Самым волнующим для Рудольфа открытием стала повесть Сэлинджера «Над пропастью во ржи», которую он проглотил в один присест. Он где-то умудрился достать номер «Иностранной литературы», где она была напечатана. «Сегодня ночью спать не будешь, — объявил он Тамаре, вручая журнал. — От этого не оторваться!» Он узнал в герое Холдене Колфилде такого же чужака, каким был сам, бунтаря, издевающегося над лживым миром взрослых.
Со своими немногочисленными друзьями Рудольф общался с каждым по отдельности. В компаниях он бывал редко и почти не говорил с одними о других, так что они едва знали друг друга. Он по-прежнему виделся с Любой и Леонидом — Лехой — Романковыми, проводил выходные с ними и с их увлеченными спортом друзьями на берегах Финского залива, на даче приятеля Любы по волейбольной команде. В их компании он танцевал рок-н-ролл, но считал неразумным играть на снегу в регби, опасаясь перетрудить ноги. Он «был с нами и не с нами, и участник, и наблюдатель одновременно, — пишет в воспоминаниях Люба, рассказывая, как Рудольф часто бродил в одиночестве, завороженно глядя на море и на закат солнца. — Временами мне казалось, что он всех нас немного изучает».

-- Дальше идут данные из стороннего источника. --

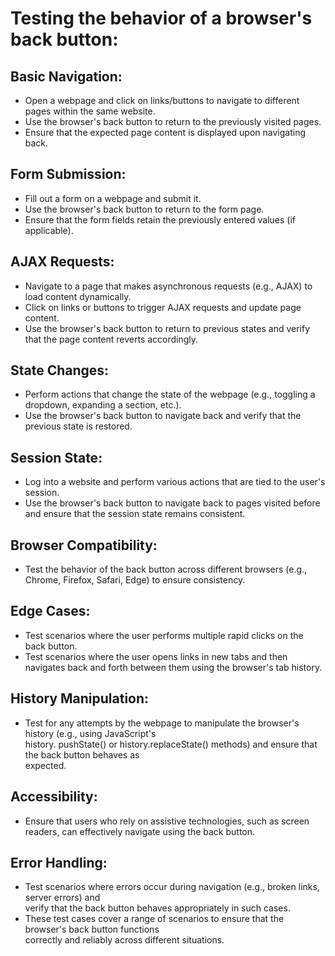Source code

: # Testing the behavior of a browser's back button:
## Basic Navigation:

* Open a webpage and click on links/buttons to navigate to different pages within the same website.
* Use the browser's back button to return to the previously visited pages.
* Ensure that the expected page content is displayed upon navigating back.

## Form Submission:
* Fill out a form on a webpage and submit it.
* Use the browser's back button to return to the form page.
* Ensure that the form fields retain the previously entered values (if applicable).

## AJAX Requests:
* Navigate to a page that makes asynchronous requests (e.g., AJAX) to load content dynamically.
* Click on links or buttons to trigger AJAX requests and update page content.
* Use the browser's back button to return to previous states and verify that the page content reverts accordingly.

## State Changes:
* Perform actions that change the state of the webpage (e.g., toggling a dropdown, expanding a section, etc.).
* Use the browser's back button to navigate back and verify that the previous state is restored.

## Session State:
* Log into a website and perform various actions that are tied to the user's session.
* Use the browser's back button to navigate back to pages visited before and ensure that the session state remains consistent.

## Browser Compatibility:
* Test the behavior of the back button across different browsers (e.g., Chrome, Firefox, Safari, Edge) to ensure consistency.

## Edge Cases:
* Test scenarios where the user performs multiple rapid clicks on the back button.
* Test scenarios where the user opens links in new tabs and then navigates back and forth between them using the browser's tab history.

## History Manipulation:
* Test for any attempts by the webpage to manipulate the browser's history (e.g., using JavaScript's   
history. pushState() or history.replaceState() methods) and ensure that the back button behaves as   
expected.

## Accessibility:
* Ensure that users who rely on assistive technologies, such as screen readers, can effectively navigate using the back button.

## Error Handling:
* Test scenarios where errors occur during navigation (e.g., broken links, server errors) and   
verify that the back button behaves appropriately in such cases.
* These test cases cover a range of scenarios to ensure that the browser's back button functions   
correctly and reliably across different situations.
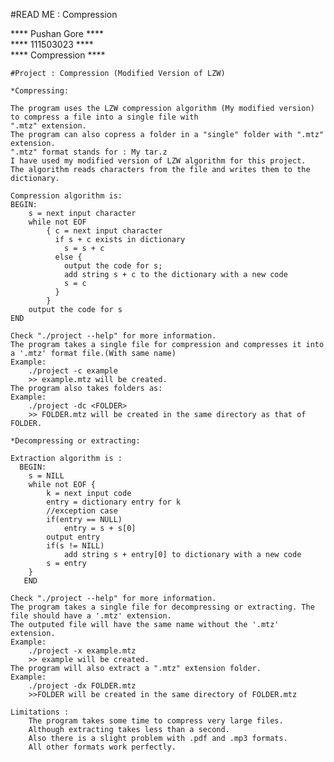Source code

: #READ ME : Compression

**** Pushan Gore  **** <br>
**** 111503023    **** <br>
**** Compression  **** <br>

	#Project : Compression (Modified Version of LZW)

	*Compressing:
	
	The program uses the LZW compression algorithm (My modified version) to compress a file into a single file with
	".mtz" extension.
	The program can also copress a folder in a "single" folder with ".mtz" extension.
	".mtz" format stands for : My tar.z
	I have used my modified version of LZW algorithm for this project.
	The algorithm reads characters from the file and writes them to the dictionary.
	
	Compression algorithm is:
   	BEGIN:
		s = next input character
		while not EOF
			{ c = next input character
			  if s + c exists in dictionary 
				s = s + c
			  else {
				output the code for s;
				add string s + c to the dictionary with a new code
				s = c
			  }
			}
		output the code for s
   	END

	Check "./project --help" for more information.
	The program takes a single file for compression and compresses it into a '.mtz' format file.(With same name)
	Example: 
		./project -c example
		>> example.mtz will be created.
	The program also takes folders as:
	Example:
		./project -dc <FOLDER>
		>> FOLDER.mtz will be created in the same directory as that of FOLDER.

	*Decompressing or extracting:

	Extraction algorithm is :
 	  BEGIN:
		s = NILL
   		while not EOF {
			k = next input code
			entry = dictionary entry for k
			//exception case
			if(entry == NULL)
				entry = s + s[0]
			output entry
			if(s != NILL) 
				add string s + entry[0] to dictionary with a new code
			s = entry
		}
	   END
 
	Check "./project --help" for more information.
	The program takes a single file for decompressing or extracting. The file should have a '.mtz' extension.
	The outputed file will have the same name without the '.mtz' extension.
	Example:
		./project -x example.mtz
		>> example will be created.
	The program will also extract a ".mtz" extension folder.
	Example:
		./project -dx FOLDER.mtz
		>>FOLDER will be created in the same directory of FOLDER.mtz
	
	Limitations :
		The program takes some time to compress very large files.
		Although extracting takes less than a second.
		Also there is a slight problem with .pdf and .mp3 formats.
		All other formats work perfectly.
	

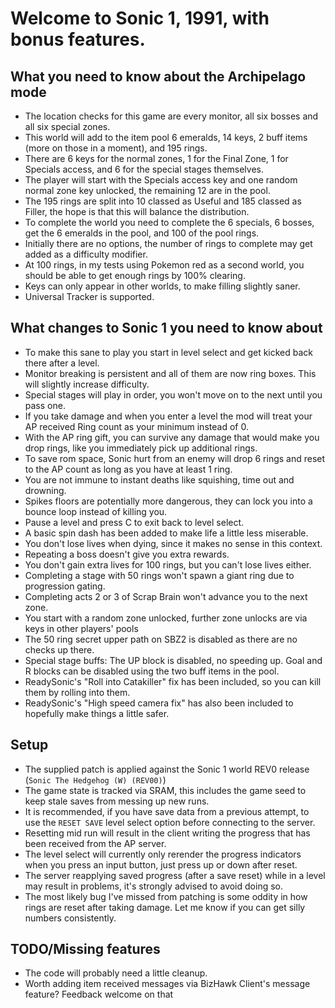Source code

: # Welcome to Sonic 1, 1991, with bonus features.

## What you need to know about the Archipelago mode

- The location checks for this game are every monitor, all six bosses and all six special zones.
- This world will add to the item pool 6 emeralds, 14 keys, 2 buff items (more on those in a moment), and 195 rings.
- There are 6 keys for the normal zones, 1 for the Final Zone, 1 for Specials access, and 6 for the special stages themselves.
- The player will start with the Specials access key and one random normal zone key unlocked, the remaining 12 are in the pool.
- The 195 rings are split into 10 classed as Useful and 185 classed as Filler, the hope is that this will balance the distribution.
- To complete the world you need to complete the 6 specials, 6 bosses, get the 6 emeralds in the pool, and 100 of the pool rings.
- Initially there are no options, the number of rings to complete may get added as a difficulty modifier.
- At 100 rings, in my tests using Pokemon red as a second world, you should be able to get enough rings by 100% clearing.
- Keys can only appear in other worlds, to make filling slightly saner.
- Universal Tracker is supported.

## What changes to Sonic 1 you need to know about

- To make this sane to play you start in level select and get kicked back there after a level.
- Monitor breaking is persistent and all of them are now ring boxes.  This will slightly increase difficulty.
- Special stages will play in order, you won't move on to the next until you pass one.
- If you take damage and when you enter a level the mod will treat your AP received Ring count as your minimum instead of 0.
- With the AP ring gift, you can survive any damage that would make you drop rings, like you immediately pick up additional rings.
- To save rom space, Sonic hurt from an enemy will drop 6 rings and reset to the AP count as long as you have at least 1 ring.
- You are not immune to instant deaths like squishing, time out and drowning.
- Spikes floors are potentially more dangerous, they can lock you into a bounce loop instead of killing you.
- Pause a level and press C to exit back to level select.
- A basic spin dash has been added to make life a little less miserable.
- You don't lose lives when dying, since it makes no sense in this context.
- Repeating a boss doesn't give you extra rewards.
- You don't gain extra lives for 100 rings, but you can't lose lives either.
- Completing a stage with 50 rings won't spawn a giant ring due to progression gating.
- Completing acts 2 or 3 of Scrap Brain won't advance you to the next zone.
- You start with a random zone unlocked, further zone unlocks are via keys in other players' pools
- The 50 ring secret upper path on SBZ2 is disabled as there are no checks up there.
- Special stage buffs:  The UP block is disabled, no speeding up.  Goal and R blocks can be disabled using the two buff items in the pool.
- ReadySonic's "Roll into Catakiller" fix has been included, so you can kill them by rolling into them.
- ReadySonic's "High speed camera fix" has also been included to hopefully make things a little safer.

## Setup

- The supplied patch is applied against the Sonic 1 world REV0 release (`Sonic The Hedgehog (W) (REV00)`)
- The game state is tracked via SRAM, this includes the game seed to keep stale saves from messing up new runs.
- It is recommended, if you have save data from a previous attempt, to use the `RESET SAVE` level select option before connecting to the server.
- Resetting mid run will result in the client writing the progress that has been received from the AP server.
- The level select will currently only rerender the progress indicators when you press an input button, just press up or down after reset.
- The server reapplying saved progress (after a save reset) while in a level may result in problems, it's strongly advised to avoid doing so.
- The most likely bug I've missed from patching is some oddity in how rings are reset after taking damage.  Let me know if you can get silly numbers consistently.

## TODO/Missing features

- The code will probably need a little cleanup.
- Worth adding item received messages via BizHawk Client's message feature?  Feedback welcome on that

Понять его характер было нелегко. В один миг он ураганом несся прочь, а в следующий появлялся со счастливой ухмылкой. Он не боялся высказывать свои суждения, даже если они оскорбляли кого-то или нарушали общественные приличия. Хотя Рудольф часто вел чистосердечные разговоры с Тамарой, она всегда считала себя лишь его другом, не больше. В душе она надеялась, что их отношения, может быть, перерастут в близость, но быстро обнаружила, что чем больше она с ним сближается, тем сильнее оберегает его Ксения. Как только Ксения увидела в ней соперницу, их отношения становились все более напряженными. Тамара с Рудольфом регулярно ходили на филармонические концерты и нередко, придя в театр, видели Ксению, которая стояла у входа и поджидала их, чтобы увести Рудольфа домой. Он иногда замечал ее раньше, и Тамара слышала его ворчание сквозь зубы: «Ксана». «Тогда мы шли другой дорогой, чтобы она нас не увидела. Он относился к ней очень хорошо, но она слишком уж на него давила, и ему это начинало надоедать».